This post follows up on the hornet’s nest stirred by Paul Homewood and Christopher Booker and my recent post on Temperature Adjustments in Australia comparing raw temperature records (GHCN V2) with homogenised (adjusted) temperature records (GHCN v3.1). The latter is currently used by NASA GISS and NOAA in global temperature reconstructions.
In this post I examine the records of eight climate stations on Iceland and find the following:
- There is wholesale over writing and adjustment of raw temperature records, especially pre-1970 with an overwhelming tendency to cool the past that makes the present appear to be anomalously warm.
- In the 1960s, Iceland (and the whole N Atlantic) experienced a run of very cold years caused by extreme atmospheric pressure differentials linked to the North Atlantic Oscillation (NAO).
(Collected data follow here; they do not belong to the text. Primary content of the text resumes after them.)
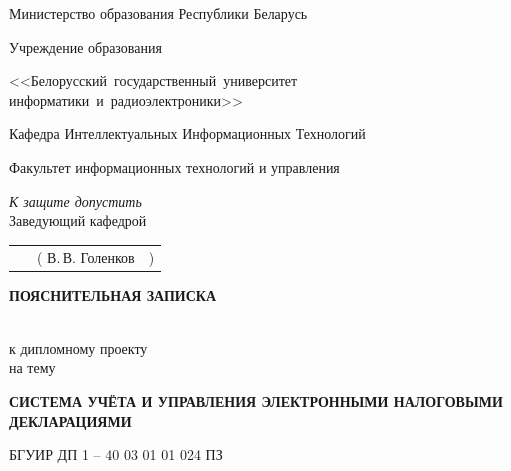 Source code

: \documentclass[14pt,a4paper]{reportmod}
\begin{document}
\thispagestyle{empty}
\begin{titlepage}
\begin{center}
Министерство образования Республики Беларусь

\vspace{0.6cm}

Учреждение образования

<<Белорусский~государственный~университет информатики~и~радиоэлектроники>>

\vspace{0.6cm}

Кафедра Интеллектуальных Информационных Технологий

\vspace{0.6cm}

Факультет информационных технологий и управления

\begin{flushright}
 \textit{К защите допустить}\\
 Заведующий кафедрой
\end{flushright}

\begin{flushright}
\begin{tabular}{p{10.5cm}p{4cm}r}
 ~ & ( В.\,В. Голенков & )
\end{tabular}
\end{flushright}

\vspace{1cm}

\begin{Large}\textbf{ПОЯСНИТЕЛЬНАЯ ЗАПИСКА}\end{Large}\\
к дипломному проекту\\
на тему


\textbf{СИСТЕМА УЧЁТА И УПРАВЛЕНИЯ ЭЛЕКТРОННЫМИ НАЛОГОВЫМИ ДЕКЛАРАЦИЯМИ}

БГУИР ДП 1 -- 40 03 01 01 024 ПЗ
\end{center}


\vspace{0.6cm}


\end{titlepage}
\end{document}
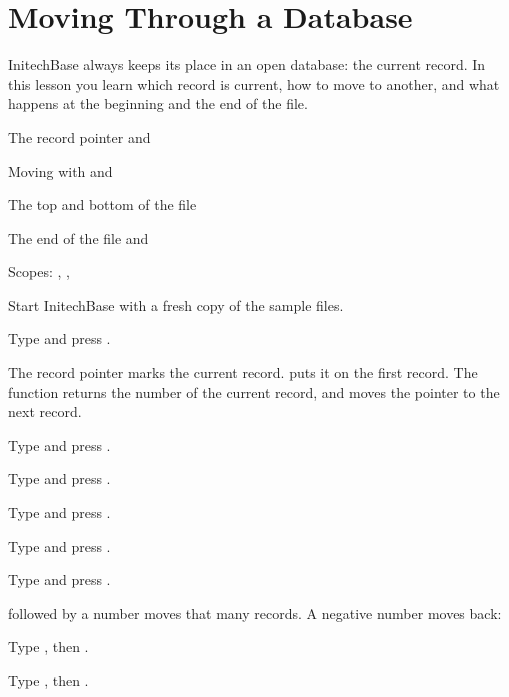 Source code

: \chapter{Moving Through a Database}
InitechBase always keeps its place in an open database: the current record.
In this lesson you learn which record is current, how to move to another, and
what happens at the beginning and the end of the file.

\begin{ChapterCovers}
\item The record pointer and 
\item Moving with  and 
\item The top and bottom of the file
\item The end of the file and 
\item Scopes: , , 
\end{ChapterCovers}

Start InitechBase with a fresh copy of the sample files.
\begin{Steps}
\item Type  and press .
\end{Steps}

The record pointer marks the current record.   puts it on the first
record.  The function  returns the number of the current record,
and  moves the pointer to the next record.
\begin{Steps}[resume]
\item Type  and press .
\item Type  and press .
\item Type  and press .
\item Type  and press .
\item Type  and press .
\end{Steps}
 followed by a number moves that many records.  A negative number
moves back:
\begin{Steps}[resume]
\item Type , then .
\item Type , then .
\end{Steps}

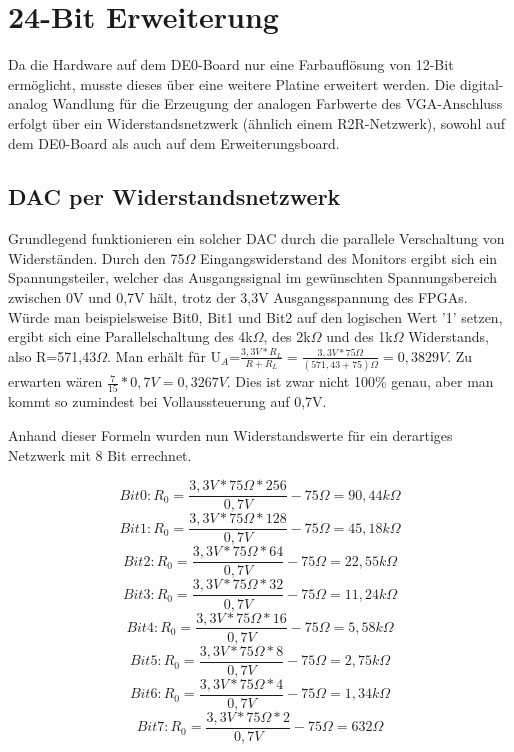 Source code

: \chapter{24-Bit Erweiterung}
\label{cha:24bit}

Da die Hardware auf dem DE0-Board nur eine Farbauflösung von 12-Bit ermöglicht, musste dieses über eine weitere Platine erweitert werden. Die digital-analog Wandlung für die Erzeugung der analogen Farbwerte des VGA-Anschluss erfolgt über ein Widerstandsnetzwerk (ähnlich einem R2R-Netzwerk), sowohl auf dem DE0-Board als auch auf dem Erweiterungsboard.
\section{DAC per Widerstandsnetzwerk}
Grundlegend funktionieren ein solcher DAC durch die parallele Verschaltung von Widerständen. Durch den 75$\Omega$ Eingangswiderstand des Monitors ergibt sich ein Spannungsteiler, welcher das Ausgangssignal im gewünschten Spannungsbereich zwischen 0V und 0,7V hält, trotz der 3,3V Ausgangsspannung des FPGAs. Würde man beispielsweise Bit0, Bit1 und Bit2 auf den logischen Wert '1' setzen, ergibt sich eine Parallelschaltung des 4k$\Omega$, des 2k$\Omega$ und des 1k$\Omega$ Widerstands, also R=571,43$\Omega$. Man erhält für U$_{A}$=$\frac{3,3V*R_L}{R+R_L}=\frac{3,3V*75\Omega}{(571,43+75)\Omega}=0,3829V$. Zu erwarten wären $\frac{7}{15}*0,7V=0,3267V$. Dies ist zwar nicht 100\% genau, aber man kommt so zumindest bei Vollaussteuerung auf 0,7V.

Anhand dieser Formeln wurden nun Widerstandswerte für ein derartiges Netzwerk mit 8 Bit errechnet.

\begin{equation}
Bit0: R_0=\frac{3,3V*75\Omega*256}{0,7V}-75\Omega=90,44k\Omega
\end{equation}
\begin{equation}
Bit1: R_0=\frac{3,3V*75\Omega*128}{0,7V}-75\Omega=45,18k\Omega
\end{equation}
\begin{equation}
Bit2: R_0=\frac{3,3V*75\Omega*64}{0,7V}-75\Omega=22,55k\Omega
\end{equation}
\begin{equation}
Bit3: R_0=\frac{3,3V*75\Omega*32}{0,7V}-75\Omega=11,24k\Omega
\end{equation}
\begin{equation}
Bit4: R_0=\frac{3,3V*75\Omega*16}{0,7V}-75\Omega=5,58k\Omega
\end{equation}
\begin{equation}
Bit5: R_0=\frac{3,3V*75\Omega*8}{0,7V}-75\Omega=2,75k\Omega
\end{equation}
\begin{equation}
Bit6: R_0=\frac{3,3V*75\Omega*4}{0,7V}-75\Omega=1,34k\Omega
\end{equation}
\begin{equation}
Bit7: R_0=\frac{3,3V*75\Omega*2}{0,7V}-75\Omega=632\Omega
\end{equation}

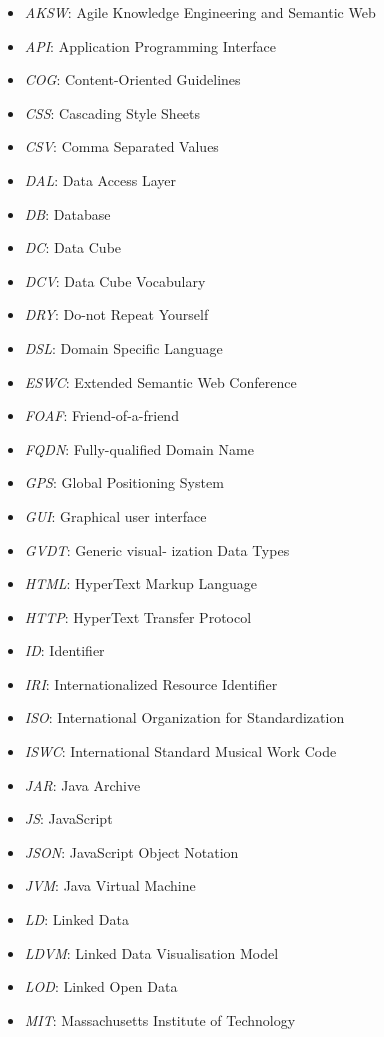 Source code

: \begin{itemize}\item \emph{AKSW}:	Agile Knowledge Engineering and Semantic Web
\item \emph{API}:	Application Programming Interface
\item \emph{COG}:	Content-Oriented Guidelines
\item \emph{CSS}:	Cascading Style Sheets
\item \emph{CSV}:	Comma Separated Values
\item \emph{DAL}:	Data Access Layer
\item \emph{DB}:	Database
\item \emph{DC}:	Data Cube
\item \emph{DCV}:	Data Cube Vocabulary
\item \emph{DRY}:	Do-not Repeat Yourself
\item \emph{DSL}:	Domain Specific Language
\item \emph{ESWC}:	Extended Semantic Web Conference
\item \emph{FOAF}:	Friend-of-a-friend
\item \emph{FQDN}:	Fully-qualified Domain Name
\item \emph{GPS}:	Global Positioning System
\item \emph{GUI}:	Graphical user interface
\item \emph{GVDT}:	Generic visual- ization Data Types
\item \emph{HTML}:	HyperText Markup Language
\item \emph{HTTP}:	HyperText Transfer Protocol
\item \emph{ID}:	Identifier
\item \emph{IRI}:	Internationalized Resource Identifier
\item \emph{ISO}:	International Organization for Standardization
\item \emph{ISWC}:	International Standard Musical Work Code
\item \emph{JAR}:	Java Archive
\item \emph{JS}:	JavaScript
\item \emph{JSON}:	JavaScript Object Notation
\item \emph{JVM}:	Java Virtual Machine
\item \emph{LD}:	Linked Data
\item \emph{LDVM}:	Linked Data Visualisation Model
\item \emph{LOD}:	Linked Open Data
\item \emph{MIT}:	Massachusetts Institute of Technology

\end{itemize}
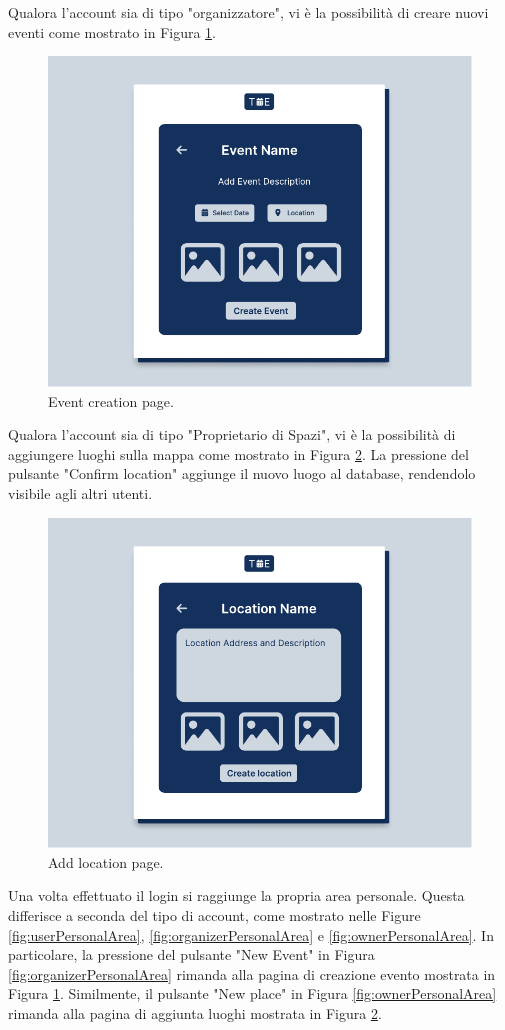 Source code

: \documentclass[9pt]{extarticle}
\begin{document}
Qualora l'account sia di tipo "organizzatore", vi è la possibilità di creare nuovi eventi come mostrato in Figura \ref{fig:eventCreation}.
\newpage

\begin{figure}[!htb]
	\centering
	\includegraphics[width=.7\linewidth]{./images/EventCreation.pdf}
	\caption{Event creation page.}
	\label{fig:eventCreation}
\end{figure}

Qualora l'account sia di tipo "Proprietario di Spazi", vi è la possibilità di aggiungere luoghi sulla mappa come mostrato in Figura \ref{fig:addLocation}. La pressione del pulsante "Confirm location" aggiunge il nuovo luogo al database, rendendolo visibile agli altri utenti.

\begin{figure}[!htb]
	\centering
	\includegraphics[width=.7\linewidth]{./images/AddLocation.pdf}
	\caption{Add location page.}
	\label{fig:addLocation}
\end{figure}


Una volta effettuato il login si raggiunge la propria area personale. Questa differisce a seconda del tipo di account, come mostrato nelle Figure \ref{fig:userPersonalArea}, \ref{fig:organizerPersonalArea} e \ref{fig:ownerPersonalArea}. In particolare, la pressione del pulsante "New Event" in Figura \ref{fig:organizerPersonalArea} rimanda alla pagina di creazione evento mostrata in Figura \ref{fig:eventCreation}. Similmente, il pulsante "New place" in Figura \ref{fig:ownerPersonalArea} rimanda alla pagina di aggiunta luoghi mostrata in Figura \ref{fig:addLocation}.
\end{document}
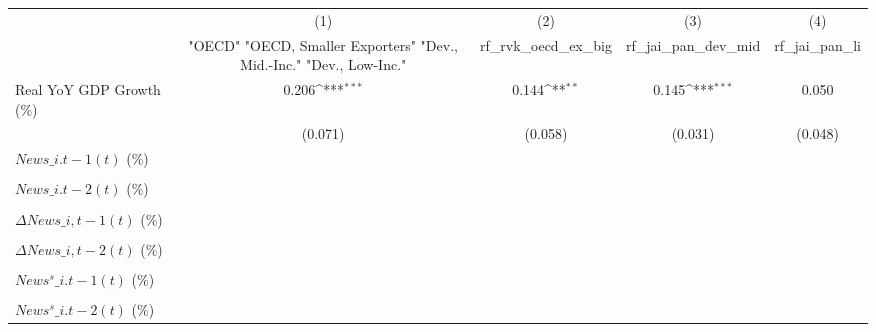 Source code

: {
\def\sym#1{\ifmmode^{#1}\else\(^{#1}\)\fi}
\begin{tabular}{l*{4}{c}}
\toprule
                    &\multicolumn{1}{c}{(1)}&\multicolumn{1}{c}{(2)}&\multicolumn{1}{c}{(3)}&\multicolumn{1}{c}{(4)}\\
                    &\multicolumn{1}{c}{ "OECD" "OECD, Smaller Exporters" "Dev., Mid.-Inc." "Dev., Low-Inc."}&\multicolumn{1}{c}{rf\_rvk\_oecd\_ex\_big}&\multicolumn{1}{c}{rf\_jai\_pan\_dev\_mid}&\multicolumn{1}{c}{rf\_jai\_pan\_li}\\
\midrule
Real YoY GDP Growth (\%)&       0.206\sym{***}&       0.144\sym{**} &       0.145\sym{***}&       0.050         \\
                    &     (0.071)         &     (0.058)         &     (0.031)         &     (0.048)         \\
\addlinespace
$ News\_{i.t-1}(t)$ (\%)&                     &                     &                     &                     \\
                    &                     &                     &                     &                     \\
\addlinespace
$ News\_{i.t-2}(t)$ (\%)&                     &                     &                     &                     \\
                    &                     &                     &                     &                     \\
\addlinespace
$ \Delta News\_{i,t-1}(t)$ (\%)&                     &                     &                     &                     \\
                    &                     &                     &                     &                     \\
\addlinespace
$ \Delta News\_{i,t-2}(t)$ (\%)&                     &                     &                     &                     \\
                    &                     &                     &                     &                     \\
\addlinespace
$ News^s\_{i.t-1}(t)$ (\%)&                     &                     &                     &                     \\
                    &                     &                     &                     &                     \\
\addlinespace
$ News^s\_{i.t-2}(t)$ (\%)&                     &                     &                     &                     \\

\end{tabular}}
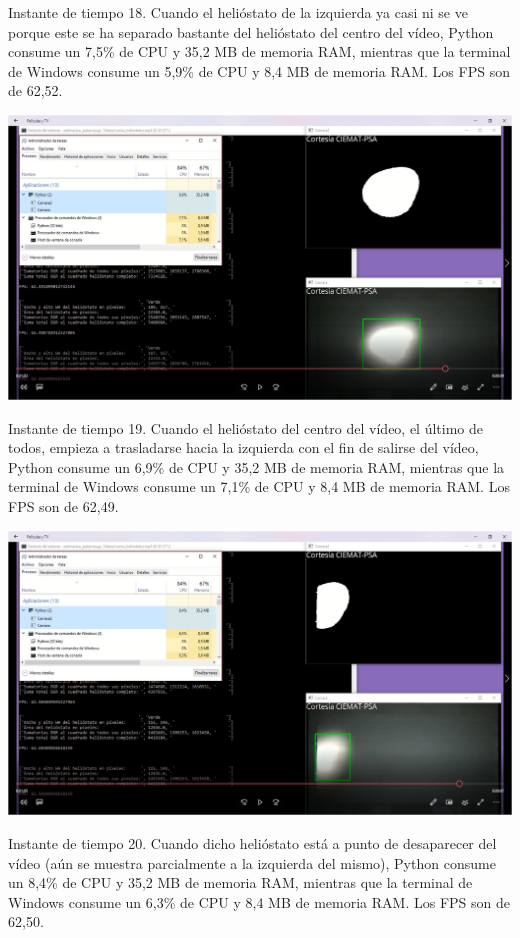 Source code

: \documentclass[12pt]{article}
\begin{document}
Instante de tiempo 18. Cuando el helióstato de la izquierda ya casi ni se ve porque este se ha separado bastante del helióstato del centro del vídeo, Python consume un 7,5\% de CPU y 35,2 MB de memoria RAM, mientras que la terminal de Windows consume un 5,9\% de CPU y 8,4 MB de memoria RAM. Los FPS son de 62,52.


\includegraphics[width=\textwidth]{CapturasRendimientoSoftware1/Imagen19.png}

Instante de tiempo 19. Cuando el helióstato del centro del vídeo, el último de todos, empieza a trasladarse hacia la izquierda con el fin de salirse del vídeo, Python consume un 6,9\% de CPU y 35,2 MB de memoria RAM, mientras que la terminal de Windows consume un 7,1\% de CPU y 8,4 MB de memoria RAM. Los FPS son de 62,49.


\includegraphics[width=\textwidth]{CapturasRendimientoSoftware1/Imagen20.png}

Instante de tiempo 20. Cuando dicho helióstato está a punto de desaparecer del vídeo (aún se muestra parcialmente a la izquierda del mismo), Python consume un 8,4\% de CPU y 35,2 MB de memoria RAM, mientras que la terminal de Windows consume un 6,3\% de CPU y 8,4 MB de memoria RAM. Los FPS son de 62,50.
\end{document}
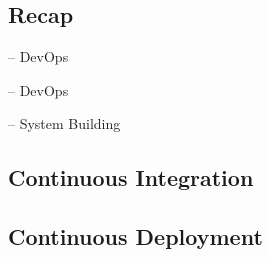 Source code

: 
\subsection{Recap}
\begin{frame}{\insertsubsection{} -- DevOps \mytitlesource{\handbuch}}
	\frameDevOps
\end{frame}

\begin{frame}{\insertsubsection{} -- DevOps}
	\centering{}
\end{frame}

\begin{frame}{\insertsubsection{} -- System Building \mytitlesource{\sommerville}}
	\frameSystemBuilding
\end{frame}

\subsection{Continuous Integration}
\begin{frame}{\insertsubsection{} \mytitlesource{\sommerville}}
	\frameContinousIntegration
\end{frame}

\slidecicd{}

\subsection{Continuous Deployment}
Many of these cold records appear to have been systematically deleted in V3.1 with the effect of all but removing this well-documented event from Icelandic climate history.
- Following the end of the Little Ice Age, Iceland experienced rapid warming in the 1920s reaching near “record warmth” in 1939. This near record warmth has also been written out of Icelandic climatic history by adjusting the temperature records down, leaving the false impression that 2003 was an anomalously warm year.
- In addition to wide-spread deletion of records, large amounts of temperature data that does not exist in V2 appears to have been created in V3.1. It is difficult to understand why this should be done since it is quite straight forward to manipulate data without apparently having to make it up.